STRING_SPLIT() in SQL Server 2016 : Follow-Up #2
SentryOne - SQL Sentry
Apr 222016
 

Earlier this week, I posted a follow-up to my my recent post about STRING_SPLIT() in SQL Server 2016, addressing several comments left on the post and/or sent to me directly:

After that post was mostly written, there was a late-breaking question from Doug Ellner:

How do these functions compare with table-valued parameters?

Now, testing TVPs was already on my list of future projects, after a recent twitter exchange with @Nick_Craver over at Stack Overflow.
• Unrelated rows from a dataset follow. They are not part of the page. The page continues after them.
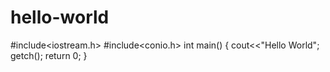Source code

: # hello-world
#include<iostream.h>
#include<conio.h>
int main()
{
   cout<<"Hello World";
   getch();
   return 0;
}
He said they were excited that STRING_SPLIT() performed well, because they were unhappy with the performance of sending ~7,000 values in through a table-valued parameter.

My Tests

For these tests, I used SQL Server 2016 RC3 (13.0.1400.361) on an 8-core Windows 10 VM, with PCIe storage and 32 GB of RAM.

I created a simple table that mimicked what they were doing (selecting about 10,000 values from a 3+ million row posts table), but for my tests, it has far fewer columns and fewer indexes:

CREATE TABLE dbo.Posts_Regular
(
  PostID   int PRIMARY KEY,
  HitCount int NOT NULL DEFAULT 0
);
 
INSERT dbo.Posts_Regular(PostID) 
  SELECT TOP (3000000) ROW_NUMBER() OVER (ORDER BY s1.[object_id])
  FROM sys.all_objects AS s1 
  CROSS JOIN sys.all_objects AS s2;

I also created an In-Memory version, because I was curious if any approach would work differently there:

CREATE TABLE dbo.Posts_InMemory
(
  PostID   int PRIMARY KEY NONCLUSTERED HASH WITH (BUCKET_COUNT = 4000000),
  HitCount int NOT NULL DEFAULT 0
) WITH (MEMORY_OPTIMIZED = ON);

Now, I wanted to create a C# app that would pass in 10,000 unique values, either as a comma-separated string (built using a StringBuilder) or as a TVP (passed from a DataTable). The point would be to retrieve or update a selection of rows based on a match, either to an element produced by splitting the list, or an explicit value in a TVP. So the code was written to append every 300th value to the string or DataTable (C# code is in an appendix below). I took the functions I created in the original post, altered them to handle varchar(max), and then added two functions that accepted a TVP – one of them memory-optimized. Here are the table types (the functions are in the appendix below):

CREATE TYPE dbo.PostIDs_Regular AS TABLE(PostID int PRIMARY KEY);
GO
 
CREATE TYPE dbo.PostIDs_InMemory AS TABLE
(
  PostID int NOT NULL PRIMARY KEY NONCLUSTERED HASH 
  WITH (BUCKET_COUNT = 1000000)
) 
WITH (MEMORY_OPTIMIZED = ON);
GO

I also had to make the Numbers table bigger in order to handle strings > 8K and with > 8K elements (I made it 1MM rows). Then I created seven stored procedures: five of them taking a varchar(max) and joining with the function output in order to update the base table, and then two to accept the TVP and join directly against that. The C# code calls each of these seven procedures, with the list of 10,000 posts to select or update, 1,000 times. These procedures are also in the appendix below. So just to summarize, the methods being tested are:

  • Native (STRING_SPLIT())
  • XML
  • CLR
  • Numbers table
  • JSON (with explicit int output)
  • Table-valued parameter
  • Memory-optimized table-valued parameter

We'll test retrieving the 10,000 values, 1,000 times, using a DataReader – but not iterating over the DataReader, since that would just make the test take longer, and would be the same amount of work for the C# application regardless of how the database produced the set. We'll also test updating the 10,000 rows, 1,000 times each, using ExecuteNonQuery(). And we'll test against both the regular and memory-optimized versions of the Posts table, which we can switch very easily without having to change any of the functions or procedures, using a synonym:

CREATE SYNONYM dbo.Posts FOR dbo.Posts_Regular;
 
-- to test memory-optimized version:
DROP SYNONYM dbo.Posts;
CREATE SYNONYM dbo.Posts FOR dbo.Posts_InMemory;
 
-- to test the disk-based version again:
DROP SYNONYM dbo.Posts;
CREATE SYNONYM dbo.Posts FOR dbo.Posts_Regular;

I kicked off the application, ran it several times for each combination to ensure compilation, caching, and other factors weren't being unfair to the batch executed first, and then analyzed the results from the logging table (I also spot-checked sys.dm_exec_procedure_stats to make sure none of the approaches had significant application-based overhead, and they did not).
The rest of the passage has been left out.